* _Goal of the exercise_
Leave the images out and write out each entry exactly as shown.

* _Provided data_
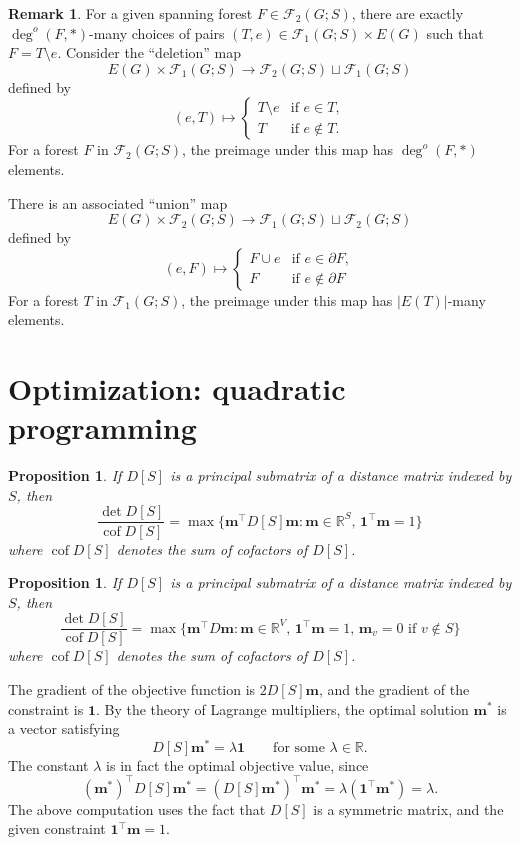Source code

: \documentclass{amsart}
\newtheorem{prop}[thm]{Proposition}
\theoremstyle{definition}
\newtheorem{rmk}[thm]{Remark}
\newcommand{\RR}{\mathbb{R}}
\newcommand{\bone}{\mathbf{1}}
\newcommand{\boldm}{\mathbf{m}}
\newcommand{\tr}{\intercal}
\DeclareMathOperator{\cof}{cof}
\newcommand{\trees}{\mathcal{F}_1}
\newcommand{\forests}{\mathcal{F}}
\newcommand{\degout}{\deg^o}
\newcommand{\note}[1]{{\color{red} \sf $\diamondsuit$  {#1} $\diamondsuit$ }}
\begin{document}
\begin{rmk}
For a given spanning forest
$F \in \forests_2(G;S)$,
there are exactly $\degout(F, *)$-many choices of pairs $(T,e) \in \trees(G;S) \times E(G)$ such that
$F = T \setminus e.$
Consider the ``deletion'' map
\[
	E(G) \times \trees(G;S) \to \forests_2(G;S) \sqcup \trees(G;S)
\]
defined by
\[
	(e, T) \mapsto \begin{cases}
	T \setminus e &\text{if } e\in T,\\
	T &\text{if } e\not\in T.
	\end{cases}
\]
For a forest $F$ in $\forests_2(G;S)$,
the preimage under this map has $\degout(F,*)$ elements.

There is an associated ``union'' map 
\[
	E(G) \times \forests_2(G;S) \longrightarrow \trees(G;S) \sqcup \forests_2(G;S)
\]
defined by
\[
	(e, F) \mapsto \begin{cases}
		F \cup e &\text{if } e \in \partial F, \\
		F &\text{if } e \not\in \partial F
	\end{cases}
\]
For a forest $T$ in $\trees(G; S)$, the preimage under this map has $|E(T)|$-many elements.
\end{rmk}


\section{Optimization: quadratic programming}
\label{sec:optimization}

\begin{prop}
If $D[S]$ is a principal submatrix of a distance matrix indexed by $S$, then 
\[
	\frac{\det D[S]}{\cof D[S]} = \max \{\boldm^\tr D[S] \boldm : \boldm \in \RR^S,\, \bone^\tr \boldm = 1 \}
\]
where $\cof D[S]$ denotes the sum of cofactors of $D[S]$.
\end{prop}

\begin{prop}
If $D[S]$ is a principal submatrix of a distance matrix indexed by $S$, then 
\[
	\frac{\det D[S]}{\cof D[S]} = \max \{\boldm^\tr D \boldm : \boldm \in \RR^V,\, \bone^\tr \boldm = 1,\, \boldm_v = 0 \text{ if } v \not\in S \}
\]
where $\cof D[S]$ denotes the sum of cofactors of $D[S]$.
\end{prop}

The gradient of the objective function is $2 D[S] \boldm$, 
and the gradient of the constraint is $\bone$.
By the theory of Lagrange multipliers, the optimal solution $\boldm^*$ is a vector satisfying
\[
	D[S] \boldm^* = \lambda \bone \qquad\text{for some }\lambda \in \RR.
\]
The constant $\lambda$ is in fact the optimal objective value, since
\[
	(\boldm^*)^\tr D[S] \boldm^* = (D[S] \boldm^*)^\tr \boldm^* = \lambda (\bone^\tr \boldm^*) = \lambda.
\]
The above computation uses the fact that $D[S]$ is a symmetric matrix, and the given constraint $\bone^\tr \boldm = 1$.
\end{document}
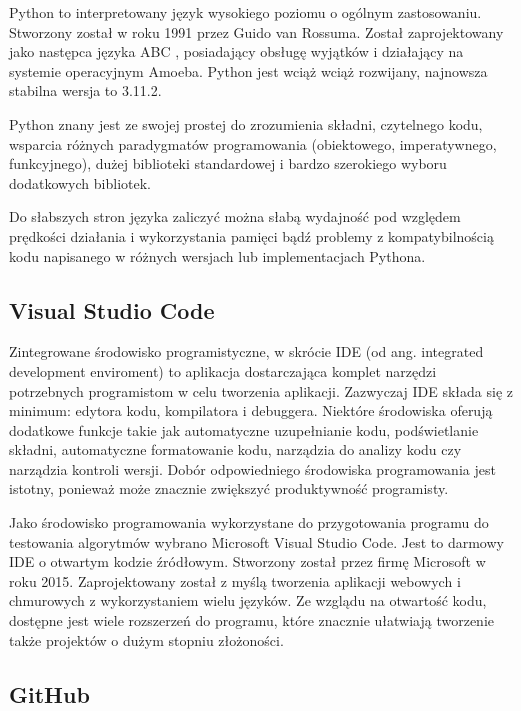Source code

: \documentclass[12pt,twoside]{article}
\begin{document}
Python to interpretowany język wysokiego poziomu o ogólnym zastosowaniu.
Stworzony został w roku 1991 przez Guido van Rossuma.
Został zaprojektowany jako następca języka ABC \cite{abc}, posiadający obsługę wyjątków i działający na systemie operacyjnym Amoeba. \cite{python2}
Python jest wciąż wciąż rozwijany, najnowsza stabilna wersja to 3.11.2.

Python znany jest ze swojej prostej do zrozumienia składni,
czytelnego kodu, wsparcia różnych paradygmatów programowania (obiektowego, imperatywnego, funkcyjnego),
dużej biblioteki standardowej i bardzo szerokiego wyboru dodatkowych bibliotek. \cite{python3}

Do słabszych stron języka zaliczyć można słabą wydajność pod względem prędkości działania i wykorzystania pamięci
bądź problemy z kompatybilnością kodu napisanego w różnych wersjach lub implementacjach Pythona. \cite{python3}

\subsection{Visual Studio Code}

Zintegrowane środowisko programistyczne, w skrócie IDE (od ang. integrated development enviroment)
to aplikacja dostarczająca komplet narzędzi potrzebnych programistom w celu tworzenia aplikacji.
Zazwyczaj IDE składa się z minimum: edytora kodu, kompilatora i debuggera.
Niektóre środowiska oferują dodatkowe funkcje takie jak automatyczne uzupełnianie kodu, podświetlanie składni,
automatyczne formatowanie kodu, narządzia do analizy kodu czy narządzia kontroli wersji.
Dobór odpowiedniego środowiska programowania jest istotny, ponieważ może znacznie zwiększyć produktywność programisty. \cite{ide}

Jako środowisko programowania wykorzystane do przygotowania programu do testowania algorytmów
wybrano Microsoft Visual Studio Code. \cite{vsc}
Jest to darmowy IDE o otwartym kodzie źródłowym. Stworzony został przez firmę Microsoft w roku 2015.
Zaprojektowany został z myślą tworzenia aplikacji webowych i chmurowych z wykorzystaniem wielu języków.
Ze wzglądu na otwartość kodu, dostępne jest wiele rozszerzeń do programu,
które znacznie ułatwiają tworzenie także projektów o dużym stopniu złożoności. \cite{vsc2}

\subsection{GitHub}
\end{document}
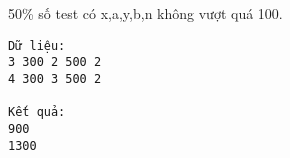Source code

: 50\% số test có x,a,y,b,n không vượt quá 100.
\begin{verbatim}
Dữ liệu:
3 300 2 500 2
4 300 3 500 2

Kết quả:
900
1300

\end{verbatim}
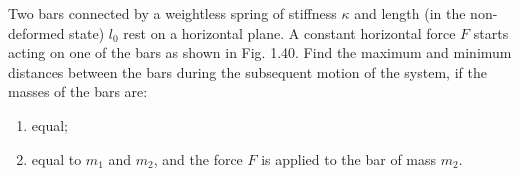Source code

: \item Two bars connected by a weightless spring of stiffness \( \kappa \) and length (in the non-deformed state) \( l_0 \) rest on a horizontal plane. A constant horizontal force \( F \) starts acting on one of the bars as shown in Fig. 1.40. Find the maximum and minimum distances between the bars during the subsequent motion of the system, if the masses of the bars are:
   \begin{enumerate}
       \item equal;
       \item equal to \( m_1 \) and \( m_2 \), and the force \( F \) is applied to the bar of mass \( m_2 \).
   \end{enumerate}\begin{solution}
    \begin{center}
    \end{center}
    

\end{solution}
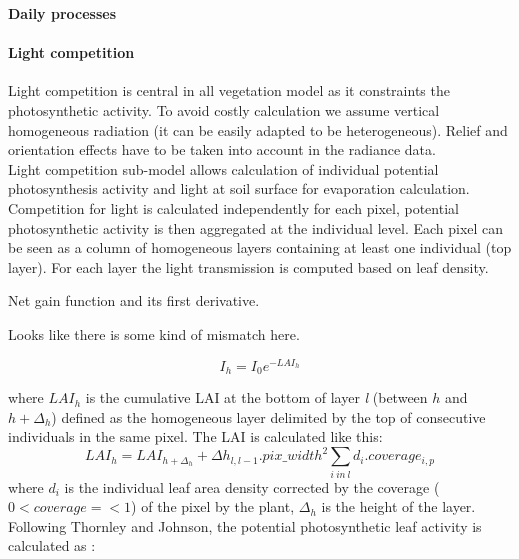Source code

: \documentclass[a4paper,twoside, justified,marginals=raggedright]{tufte-handout}
\begin{document}
\textbf{Daily processes}\\

\paragraph{Light competition}Light competition is central in all vegetation model as it constraints the photosynthetic activity. To avoid costly calculation we assume vertical homogeneous radiation (it can be easily adapted to be heterogeneous). Relief and orientation effects have to be taken into account in the radiance data.\\
Light competition sub-model allows calculation of individual potential photosynthesis activity and light at soil surface for evaporation calculation.\\
Competition for light is calculated independently for each pixel, potential photosynthetic activity is then aggregated at the individual level. Each pixel can be seen as a column of homogeneous layers containing at least one individual (top layer). For each layer the light transmission is computed based on leaf density.


\begin{marginfigure}
\label{fig:derivaives}
\caption{Net gain function and its first derivative.} Looks like there is some kind of mismatch here.
\end{marginfigure}

\begin{equation}\label{eq:Ih}
I_{h} =  I_{0} e^{-LAI_{h}}
\end{equation}

where $LAI_{h}$ is the cumulative LAI at the bottom of layer \textit{l} (between $h$ and $h+\Delta_{h}$) defined as the homogeneous layer delimited by the top of consecutive individuals in the same pixel. The LAI is calculated like this:
\begin{equation}\label{eq:LAI}
LAI_{h} = LAI_{h+\Delta_{h}} +  \Delta h_{l, l-1} . pix\_width^{2} \sum_{i\ in\ l}d_{i}.coverage_{i, p}
\end{equation}
where $d_{i}$ is the individual leaf area density corrected by the coverage ($0< coverage =< 1$) of the pixel by the plant, $\Delta_{h}$ is the height of the layer.\\
Following Thornley and Johnson, the potential photosynthetic leaf activity is calculated as :
\end{document}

* _Result of the task_
Source code

: \documentclass{amsart}
\newtheorem{prop}[thm]{Proposition}
\theoremstyle{definition}
\newtheorem{rmk}[thm]{Remark}
\newcommand{\RR}{\mathbb{R}}
\newcommand{\bone}{\mathbf{1}}
\newcommand{\boldm}{\mathbf{m}}
\newcommand{\tr}{\intercal}
\DeclareMathOperator{\cof}{cof}
\newcommand{\trees}{\mathcal{F}_1}
\newcommand{\forests}{\mathcal{F}}
\newcommand{\degout}{\deg^o}
\newcommand{\note}[1]{{\color{red} \sf $\diamondsuit$  {#1} $\diamondsuit$ }}
\begin{document}
\begin{rmk}
For a given spanning forest
$F \in \forests_2(G;S)$,
there are exactly $\degout(F, *)$-many choices of pairs $(T,e) \in \trees(G;S) \times E(G)$ such that
$F = T \setminus e.$
Consider the ``deletion'' map
\[
	E(G) \times \trees(G;S) \to \forests_2(G;S) \sqcup \trees(G;S)
\]
defined by
\[
	(e, T) \mapsto \begin{cases}
	T \setminus e &\text{if } e\in T,\\
	T &\text{if } e\not\in T.
	\end{cases}
\]
For a forest $F$ in $\forests_2(G;S)$,
the preimage under this map has $\degout(F,*)$ elements.

There is an associated ``union'' map 
\[
	E(G) \times \forests_2(G;S) \longrightarrow \trees(G;S) \sqcup \forests_2(G;S)
\]
defined by
\[
	(e, F) \mapsto \begin{cases}
		F \cup e &\text{if } e \in \partial F, \\
		F &\text{if } e \not\in \partial F
	\end{cases}
\]
For a forest $T$ in $\trees(G; S)$, the preimage under this map has $|E(T)|$-many elements.
\end{rmk}


\section{Optimization: quadratic programming}
\label{sec:optimization}

\begin{prop}
If $D[S]$ is a principal submatrix of a distance matrix indexed by $S$, then 
\[
	\frac{\det D[S]}{\cof D[S]} = \max \{\boldm^\tr D[S] \boldm : \boldm \in \RR^S,\, \bone^\tr \boldm = 1 \}
\]
where $\cof D[S]$ denotes the sum of cofactors of $D[S]$.
\end{prop}

\begin{prop}
If $D[S]$ is a principal submatrix of a distance matrix indexed by $S$, then 
\[
	\frac{\det D[S]}{\cof D[S]} = \max \{\boldm^\tr D \boldm : \boldm \in \RR^V,\, \bone^\tr \boldm = 1,\, \boldm_v = 0 \text{ if } v \not\in S \}
\]
where $\cof D[S]$ denotes the sum of cofactors of $D[S]$.
\end{prop}

The gradient of the objective function is $2 D[S] \boldm$, 
and the gradient of the constraint is $\bone$.
By the theory of Lagrange multipliers, the optimal solution $\boldm^*$ is a vector satisfying
\[
	D[S] \boldm^* = \lambda \bone \qquad\text{for some }\lambda \in \RR.
\]
The constant $\lambda$ is in fact the optimal objective value, since
\[
	(\boldm^*)^\tr D[S] \boldm^* = (D[S] \boldm^*)^\tr \boldm^* = \lambda (\bone^\tr \boldm^*) = \lambda.
\]
The above computation uses the fact that $D[S]$ is a symmetric matrix, and the given constraint $\bone^\tr \boldm = 1$.
\end{document}
Source code

: \documentclass[12pt,twoside]{article}
\begin{document}
Python to interpretowany język wysokiego poziomu o ogólnym zastosowaniu.
Stworzony został w roku 1991 przez Guido van Rossuma.
Został zaprojektowany jako następca języka ABC \cite{abc}, posiadający obsługę wyjątków i działający na systemie operacyjnym Amoeba. \cite{python2}
Python jest wciąż wciąż rozwijany, najnowsza stabilna wersja to 3.11.2.

Python znany jest ze swojej prostej do zrozumienia składni,
czytelnego kodu, wsparcia różnych paradygmatów programowania (obiektowego, imperatywnego, funkcyjnego),
dużej biblioteki standardowej i bardzo szerokiego wyboru dodatkowych bibliotek. \cite{python3}

Do słabszych stron języka zaliczyć można słabą wydajność pod względem prędkości działania i wykorzystania pamięci
bądź problemy z kompatybilnością kodu napisanego w różnych wersjach lub implementacjach Pythona. \cite{python3}

\subsection{Visual Studio Code}

Zintegrowane środowisko programistyczne, w skrócie IDE (od ang. integrated development enviroment)
to aplikacja dostarczająca komplet narzędzi potrzebnych programistom w celu tworzenia aplikacji.
Zazwyczaj IDE składa się z minimum: edytora kodu, kompilatora i debuggera.
Niektóre środowiska oferują dodatkowe funkcje takie jak automatyczne uzupełnianie kodu, podświetlanie składni,
automatyczne formatowanie kodu, narządzia do analizy kodu czy narządzia kontroli wersji.
Dobór odpowiedniego środowiska programowania jest istotny, ponieważ może znacznie zwiększyć produktywność programisty. \cite{ide}

Jako środowisko programowania wykorzystane do przygotowania programu do testowania algorytmów
wybrano Microsoft Visual Studio Code. \cite{vsc}
Jest to darmowy IDE o otwartym kodzie źródłowym. Stworzony został przez firmę Microsoft w roku 2015.
Zaprojektowany został z myślą tworzenia aplikacji webowych i chmurowych z wykorzystaniem wielu języków.
Ze wzglądu na otwartość kodu, dostępne jest wiele rozszerzeń do programu,
które znacznie ułatwiają tworzenie także projektów o dużym stopniu złożoności. \cite{vsc2}

\subsection{GitHub}
\end{document}
Source code

: 50\% số test có x,a,y,b,n không vượt quá 100.
\begin{verbatim}
Dữ liệu:
3 300 2 500 2
4 300 3 500 2

Kết quả:
900
1300

\end{verbatim}
Source code

: \item Two bars connected by a weightless spring of stiffness \( \kappa \) and length (in the non-deformed state) \( l_0 \) rest on a horizontal plane. A constant horizontal force \( F \) starts acting on one of the bars as shown in Fig. 1.40. Find the maximum and minimum distances between the bars during the subsequent motion of the system, if the masses of the bars are:
   \begin{enumerate}
       \item equal;
       \item equal to \( m_1 \) and \( m_2 \), and the force \( F \) is applied to the bar of mass \( m_2 \).
   \end{enumerate}\begin{solution}
    \begin{center}
    \end{center}
    

\end{solution}
Source code

: \documentclass[a4paper,twoside, justified,marginals=raggedright]{tufte-handout}
\begin{document}
\textbf{Daily processes}\\

\paragraph{Light competition}Light competition is central in all vegetation model as it constraints the photosynthetic activity. To avoid costly calculation we assume vertical homogeneous radiation (it can be easily adapted to be heterogeneous). Relief and orientation effects have to be taken into account in the radiance data.\\
Light competition sub-model allows calculation of individual potential photosynthesis activity and light at soil surface for evaporation calculation.\\
Competition for light is calculated independently for each pixel, potential photosynthetic activity is then aggregated at the individual level. Each pixel can be seen as a column of homogeneous layers containing at least one individual (top layer). For each layer the light transmission is computed based on leaf density.


\begin{marginfigure}
\label{fig:derivaives}
\caption{Net gain function and its first derivative.} Looks like there is some kind of mismatch here.
\end{marginfigure}

\begin{equation}\label{eq:Ih}
I_{h} =  I_{0} e^{-LAI_{h}}
\end{equation}

where $LAI_{h}$ is the cumulative LAI at the bottom of layer \textit{l} (between $h$ and $h+\Delta_{h}$) defined as the homogeneous layer delimited by the top of consecutive individuals in the same pixel. The LAI is calculated like this:
\begin{equation}\label{eq:LAI}
LAI_{h} = LAI_{h+\Delta_{h}} +  \Delta h_{l, l-1} . pix\_width^{2} \sum_{i\ in\ l}d_{i}.coverage_{i, p}
\end{equation}
where $d_{i}$ is the individual leaf area density corrected by the coverage ($0< coverage =< 1$) of the pixel by the plant, $\Delta_{h}$ is the height of the layer.\\
Following Thornley and Johnson, the potential photosynthetic leaf activity is calculated as :
\end{document}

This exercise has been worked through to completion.